Executing journalists a savage, futile act
Sep 4, 2014
By Gene Policinski
Inside the First Amendment
When will these ISIS terrorist thugs realize that the phrase “U.S. journalist” concerns geography, not political science?
Killing journalists from this county does get you headlines, but history tells us that it’s an ignorant, tragic and foolish belief to think that the government of the United States will change geo-political directions because journalists die.
Clearly, those who Tuesday killed journalist Steven Sotloff — and who killed photojournalist James Foley on August 19 — are as ignorant or deliberately dismissive of how a free press functions as they are brutal in their methods of gaining the world’s attention.
Journalists from a nation with a free press do not control the news. They do not make the news. And they do not collaborate with, nor are they controlled by, those who do. Here’s a headline from the real world: There is no direct line between the Pentagon, White House and any news organization in America where policy is set or strategy is determined.
For more often, the press in America — whether reporting domestically or from other nations — is seen as a counterweight to official statements by U.S. government officials, and a watchdog on whether the nation’s leaders are doing what they say they are doing.
Yes, at times, the U.S. press wrongly has taken government at its word: The failure to fully pursue what turned out to be unsupported claims of “weapons of mass destruction” still echoes today. But more often, journalists operating under the shield of the First Amendment have been seen as critics or even opponents of what the nation’s political leaders recommend or the course being pursued.
Famously, a U.S. press reporting freely from Vietnam is blamed by some as a reason “America lost the war.” Reports from journalists on the scene called into question information from U.S. military briefings and enemy body counts. The famed “credibility gap” that plagued several administrations was rooted in the difference between what high White House officials said about the progress of that war and what the nation on a daily basis read in newspapers and saw on TV.
It’s difficult to think of an important public issue on which there is not some American journalist asking the difficult questions or challenging official accounts, which makes the fate of Foley and of Sotloff — who disappeared while reporting from Syria in 2013 — as senseless as it is tragic.
If ISIS was serious about changing American public opinion, it would not do so with tactics that will simply harden public support for U.S. military strikes against it. We need look no further than the most serious terrorist strike against America, on Sept. 11, 2001. American policies in the Middle East hardened amidst a surge in patriotism and increased public sentiment for a military response against those who carried out the attack.
A sad irony also follows both deaths. Neither Foley nor Sotloff’s work focused on the political or military aspects of whatever ISIS wants from the Obama administration. Each was focused — and perhaps more vulnerable to the abduction that put them in ultimate harm’s way — by reporting directly on the “people” angles of the Syrian civil war and other conflict in the region.
About a week ago, Sotloff’s mother, Shirley Sotloff, made a video plea to ISIS leader Abu Bakr al-Baghdadi not to kill her son. In it, she said, “Steven is a journalist who traveled to the Middle East to cover the suffering of Muslims at the hands of tyrants. Steven is a loyal and generous son, brother and grandson,” she said. “He is an honorable man and has always tried to help the weak.”
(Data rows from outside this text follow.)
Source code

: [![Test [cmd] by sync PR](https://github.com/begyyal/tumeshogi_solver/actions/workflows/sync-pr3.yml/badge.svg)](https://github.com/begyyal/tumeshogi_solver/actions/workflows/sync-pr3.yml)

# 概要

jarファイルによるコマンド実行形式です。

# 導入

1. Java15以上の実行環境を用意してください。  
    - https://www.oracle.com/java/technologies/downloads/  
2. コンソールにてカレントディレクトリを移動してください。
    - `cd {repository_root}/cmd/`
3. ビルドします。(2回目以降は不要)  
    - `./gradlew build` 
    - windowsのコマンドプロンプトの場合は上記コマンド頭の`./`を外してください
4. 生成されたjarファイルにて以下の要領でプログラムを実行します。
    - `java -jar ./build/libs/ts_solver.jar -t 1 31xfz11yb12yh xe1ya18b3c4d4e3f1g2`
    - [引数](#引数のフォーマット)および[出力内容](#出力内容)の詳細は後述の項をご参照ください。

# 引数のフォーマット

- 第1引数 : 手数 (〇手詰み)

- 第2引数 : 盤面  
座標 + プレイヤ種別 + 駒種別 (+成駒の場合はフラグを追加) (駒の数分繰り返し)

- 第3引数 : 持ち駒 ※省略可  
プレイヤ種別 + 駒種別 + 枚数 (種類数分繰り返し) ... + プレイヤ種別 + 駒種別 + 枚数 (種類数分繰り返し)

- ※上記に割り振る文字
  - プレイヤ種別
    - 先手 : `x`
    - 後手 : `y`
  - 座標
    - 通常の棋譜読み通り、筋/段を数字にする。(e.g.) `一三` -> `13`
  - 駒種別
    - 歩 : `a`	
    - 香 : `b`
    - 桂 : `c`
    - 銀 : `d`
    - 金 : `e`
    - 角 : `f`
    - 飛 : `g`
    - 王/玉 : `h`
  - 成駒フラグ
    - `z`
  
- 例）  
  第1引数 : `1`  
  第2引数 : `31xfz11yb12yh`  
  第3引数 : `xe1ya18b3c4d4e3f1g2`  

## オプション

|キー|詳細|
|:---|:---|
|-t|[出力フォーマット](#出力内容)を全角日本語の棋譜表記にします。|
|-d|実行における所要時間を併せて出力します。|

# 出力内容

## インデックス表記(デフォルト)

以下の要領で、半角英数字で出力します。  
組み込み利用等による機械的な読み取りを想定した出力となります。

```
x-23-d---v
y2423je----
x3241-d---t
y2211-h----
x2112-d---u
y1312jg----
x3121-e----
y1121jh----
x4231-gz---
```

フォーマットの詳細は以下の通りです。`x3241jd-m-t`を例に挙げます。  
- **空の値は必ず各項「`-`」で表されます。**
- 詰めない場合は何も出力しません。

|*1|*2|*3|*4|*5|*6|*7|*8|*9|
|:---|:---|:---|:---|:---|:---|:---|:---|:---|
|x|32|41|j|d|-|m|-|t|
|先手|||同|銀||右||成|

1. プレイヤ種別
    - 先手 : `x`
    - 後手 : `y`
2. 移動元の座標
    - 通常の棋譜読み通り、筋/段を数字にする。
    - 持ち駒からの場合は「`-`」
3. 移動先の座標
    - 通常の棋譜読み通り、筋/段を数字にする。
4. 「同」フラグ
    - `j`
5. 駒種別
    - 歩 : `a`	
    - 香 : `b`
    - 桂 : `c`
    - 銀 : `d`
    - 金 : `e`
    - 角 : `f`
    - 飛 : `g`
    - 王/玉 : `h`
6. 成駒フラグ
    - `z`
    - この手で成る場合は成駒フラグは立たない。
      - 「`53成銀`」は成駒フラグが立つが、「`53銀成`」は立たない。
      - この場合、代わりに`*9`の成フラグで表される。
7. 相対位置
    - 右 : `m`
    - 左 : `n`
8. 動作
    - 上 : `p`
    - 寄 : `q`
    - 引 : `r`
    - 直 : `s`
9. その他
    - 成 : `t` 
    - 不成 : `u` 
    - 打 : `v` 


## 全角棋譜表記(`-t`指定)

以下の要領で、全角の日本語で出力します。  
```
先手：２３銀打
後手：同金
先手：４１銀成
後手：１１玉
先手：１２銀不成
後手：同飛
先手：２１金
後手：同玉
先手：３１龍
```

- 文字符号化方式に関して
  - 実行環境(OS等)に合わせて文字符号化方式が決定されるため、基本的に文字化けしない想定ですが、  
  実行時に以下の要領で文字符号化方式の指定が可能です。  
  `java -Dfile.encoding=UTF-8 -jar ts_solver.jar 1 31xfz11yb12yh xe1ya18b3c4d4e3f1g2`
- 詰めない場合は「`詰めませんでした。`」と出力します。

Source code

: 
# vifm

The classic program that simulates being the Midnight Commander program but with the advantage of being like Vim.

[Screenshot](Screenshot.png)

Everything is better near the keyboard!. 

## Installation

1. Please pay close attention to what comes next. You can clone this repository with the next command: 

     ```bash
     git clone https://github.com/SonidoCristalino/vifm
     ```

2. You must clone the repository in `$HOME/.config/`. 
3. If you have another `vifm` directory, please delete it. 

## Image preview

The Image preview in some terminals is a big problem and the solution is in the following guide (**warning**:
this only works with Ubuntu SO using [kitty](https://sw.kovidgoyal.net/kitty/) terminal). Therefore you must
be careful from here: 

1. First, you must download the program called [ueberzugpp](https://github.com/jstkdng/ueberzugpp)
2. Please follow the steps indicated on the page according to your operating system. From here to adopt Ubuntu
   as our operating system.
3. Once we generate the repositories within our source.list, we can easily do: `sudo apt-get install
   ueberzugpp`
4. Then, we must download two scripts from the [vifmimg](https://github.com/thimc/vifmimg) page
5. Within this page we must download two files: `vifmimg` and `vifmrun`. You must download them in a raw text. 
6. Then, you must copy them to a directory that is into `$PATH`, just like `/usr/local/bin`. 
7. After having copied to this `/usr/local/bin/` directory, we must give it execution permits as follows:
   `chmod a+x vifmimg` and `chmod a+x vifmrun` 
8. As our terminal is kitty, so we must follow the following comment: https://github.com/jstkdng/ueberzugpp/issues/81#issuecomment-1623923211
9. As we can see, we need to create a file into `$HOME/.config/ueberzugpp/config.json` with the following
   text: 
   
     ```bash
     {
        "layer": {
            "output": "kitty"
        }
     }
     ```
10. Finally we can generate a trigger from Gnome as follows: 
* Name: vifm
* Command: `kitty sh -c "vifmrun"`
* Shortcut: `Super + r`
In the most recent video, the terrorist speaking to the camera said, “I’m back Obama and I’m back because of your arrogant foreign policy towards the Islamic State, because of your insistence in continuing your bombings. Just as your missiles continue to strike our people, our knife will continue to strike the necks of your people.” A third captive journalist, a British citizen, was shown at the end of the Sotloff video, with warning of a third execution.
Yes, Sotloff apparently was forced in the video, just prior to his death as was Foley, to recite a statement questioning U.S. involvement in Iraq. But that recitation does not politicize his work as a journalist nor in any way justify his senseless execution. And with many news organizations declining to show the most recent video, as they did with one of the Foley murder — the desired policy impact is even more remote.
The only real message — so cruelly delivered not by the news media but these online merchants of deaths — is one of futility and shame on those who composed the statements, held the cameras, posted the videos and wielded the knives.